Todo quedó así arreglado al instante. Don Tristán se inclinó sobre el plato, dando con el cuchillo en el borde los tres golpecitos que constituían su modo de celebrar cualquier acierto; doña Irene dilató en una sonrisa como jugosa de bondad, su boca siempre bella; y Efraim despojóse de su gravedad un poco hostil al proyecto.

Su frente más bien angosta, de una suave obstinación femenina, pareció iluminársele bajo los cabellos, castaños como los de su hermana, pero abandonados en apolíneo desorden; porque no había rostro más sensible a cualquier emoción, hasta volverse, conforme ella fuera, desagradable y simpático en extremo. Una verdadera claridad juvenil irradió sobre todos su expresión serena; y la fuerte mandíbula, apretada con firmeza casi brusca, desafiló como bajo una caricia su corte seco.

“Los mismos ojos de Luisa”, pensó cariñosamente la tía Marta, al ver abismarse en su fondo aquella líquida claridad.

—Así estudiarán los tres, dijo en alta voz, aludiendo a la amiga de su ocurrencia. Y cuando sea menester, yo haré de rodrigón con el mayor gusto.

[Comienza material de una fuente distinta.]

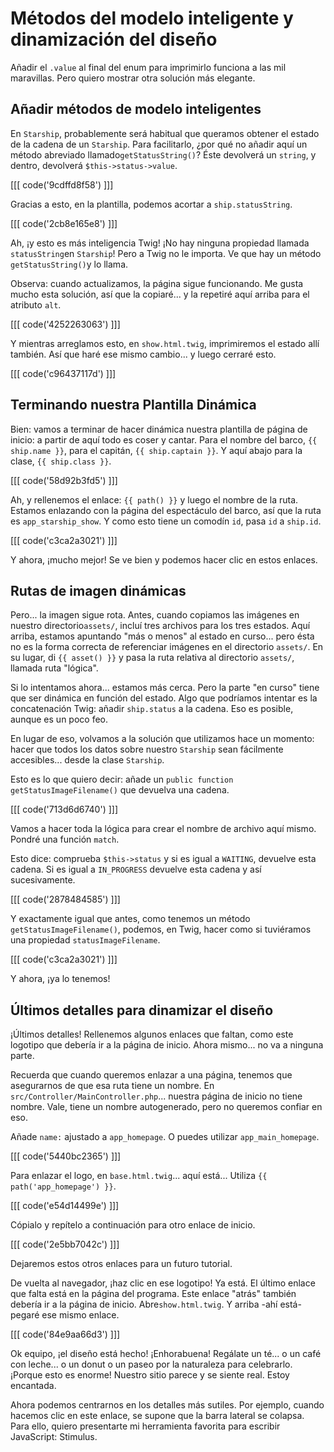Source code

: # Métodos del modelo inteligente y dinamización del diseño

Añadir el `.value` al final del enum para imprimirlo funciona a las mil maravillas. Pero quiero mostrar otra solución más elegante.

## Añadir métodos de modelo inteligentes

En `Starship`, probablemente será habitual que queramos obtener el estado de la cadena de un `Starship`. Para facilitarlo, ¿por qué no añadir aquí un método abreviado llamado`getStatusString()`? Éste devolverá un `string`, y dentro, devolverá `$this->status->value`.

[[[ code('9cdffd8f58') ]]]

Gracias a esto, en la plantilla, podemos acortar a `ship.statusString`.

[[[ code('2cb8e165e8') ]]]

Ah, ¡y esto es más inteligencia Twig! ¡No hay ninguna propiedad llamada `statusString`en `Starship`! Pero a Twig no le importa. Ve que hay un método `getStatusString()`y lo llama.

Observa: cuando actualizamos, la página sigue funcionando. Me gusta mucho esta solución, así que la copiaré... y la repetiré aquí arriba para el atributo `alt`.

[[[ code('4252263063') ]]]

Y mientras arreglamos esto, en `show.html.twig`, imprimiremos el estado allí también. Así que haré ese mismo cambio... y luego cerraré esto.

[[[ code('c96437117d') ]]]

## Terminando nuestra Plantilla Dinámica

Bien: vamos a terminar de hacer dinámica nuestra plantilla de página de inicio: a partir de aquí todo es coser y cantar. Para el nombre del barco, `{{ ship.name }}`, para el capitán, `{{ ship.captain }}`. Y aquí abajo para la clase, `{{ ship.class }}`.

[[[ code('58d92b3fd5') ]]]

Ah, y rellenemos el enlace: `{{ path() }}` y luego el nombre de la ruta. Estamos enlazando con la página del espectáculo del barco, así que la ruta es `app_starship_show`. Y como esto tiene un comodín `id`, pasa `id` a `ship.id`.

[[[ code('c3ca2a3021') ]]]

Y ahora, ¡mucho mejor! Se ve bien y podemos hacer clic en estos enlaces.

## Rutas de imagen dinámicas

Pero... la imagen sigue rota. Antes, cuando copiamos las imágenes en nuestro directorio`assets/`, incluí tres archivos para los tres estados. Aquí arriba, estamos apuntando "más o menos" al estado en curso... pero ésta no es la forma correcta de referenciar imágenes en el directorio `assets/`. En su lugar, di `{{ asset() }}` y pasa la ruta relativa al directorio `assets/`, llamada ruta "lógica".

Si lo intentamos ahora... estamos más cerca. Pero la parte "en curso" tiene que ser dinámica en función del estado. Algo que podríamos intentar es la concatenación Twig: añadir `ship.status` a la cadena. Eso es posible, aunque es un poco feo.

En lugar de eso, volvamos a la solución que utilizamos hace un momento: hacer que todos los datos sobre nuestro `Starship` sean fácilmente accesibles... desde la clase `Starship`.

Esto es lo que quiero decir: añade un `public function getStatusImageFilename()` que devuelva una cadena. 

[[[ code('713d6d6740') ]]]

Vamos a hacer toda la lógica para crear el nombre de archivo aquí mismo. Pondré una función `match`.

Esto dice: comprueba `$this->status` y si es igual a `WAITING`, devuelve esta cadena. Si es igual a `IN_PROGRESS` devuelve esta cadena y así sucesivamente.

[[[ code('2878484585') ]]]

Y exactamente igual que antes, como tenemos un método `getStatusImageFilename()`, podemos, en Twig, hacer como si tuviéramos una propiedad `statusImageFilename`.

[[[ code('c3ca2a3021') ]]]

Y ahora, ¡ya lo tenemos!

## Últimos detalles para dinamizar el diseño

¡Últimos detalles! Rellenemos algunos enlaces que faltan, como este logotipo que debería ir a la página de inicio. Ahora mismo... no va a ninguna parte.

Recuerda que cuando queremos enlazar a una página, tenemos que asegurarnos de que esa ruta tiene un nombre. En `src/Controller/MainController.php`... nuestra página de inicio no tiene nombre. Vale, tiene un nombre autogenerado, pero no queremos confiar en eso. 

Añade `name:` ajustado a `app_homepage`. O puedes utilizar `app_main_homepage`.

[[[ code('5440bc2365') ]]]

Para enlazar el logo, en `base.html.twig`... aquí está... Utiliza `{{ path('app_homepage') }}`.

[[[ code('e54d14499e') ]]]

Cópialo y repítelo a continuación para otro enlace de inicio. 

[[[ code('2e5bb7042c') ]]]

Dejaremos estos otros enlaces para un futuro tutorial.

De vuelta al navegador, ¡haz clic en ese logotipo! Ya está. El último enlace que falta está en la página del programa. Este enlace "atrás" también debería ir a la página de inicio. Abre`show.html.twig`. Y arriba -ahí está- pegaré ese mismo enlace.

[[[ code('84e9aa66d3') ]]]

Ok equipo, ¡el diseño está hecho! ¡Enhorabuena! Regálate un té... o un café con leche... o un donut o un paseo por la naturaleza para celebrarlo. ¡Porque esto es enorme! Nuestro sitio parece y se siente real. Estoy encantada.

Ahora podemos centrarnos en los detalles más sutiles. Por ejemplo, cuando hacemos clic en este enlace, se supone que la barra lateral se colapsa. Para ello, quiero presentarte mi herramienta favorita para escribir JavaScript: Stimulus.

Luisa que había permanecido como ajena, bajo aquella abstracción remota que le era peculiar, pareció envolverla en la suavidad silenciosa de sus pestañas.

—Si mandáramos por Adelita. . . para saber. . . — propuso.

Aprobó doña Irene, levantáronse padre e hijo, y en ese momento entró el doctor Sandoval que venía como todas las noches “a invitarse” su consabido café.

V

Ignacio Sandoval, médico de la familia y amigo íntimo de don Tristán con quien se tuteaba, aunque tenía quince años menos, había convertido aquel café de sobremesa en obligado prólogo de la tertulia del club, a la cual ambos acudían con idéntica regularidad, sin perjuicio de considerarla invariablemente aburrida.

Vinculado a doña Irene por cierto lejano parentesco que sólo bromeando mencionaba, viudo sin hijos desde la juventud, contrajo hacia aquella familia un afecto rayano en ternura para los dos jóvenes, aunque jamás excedido de la mesura profesional.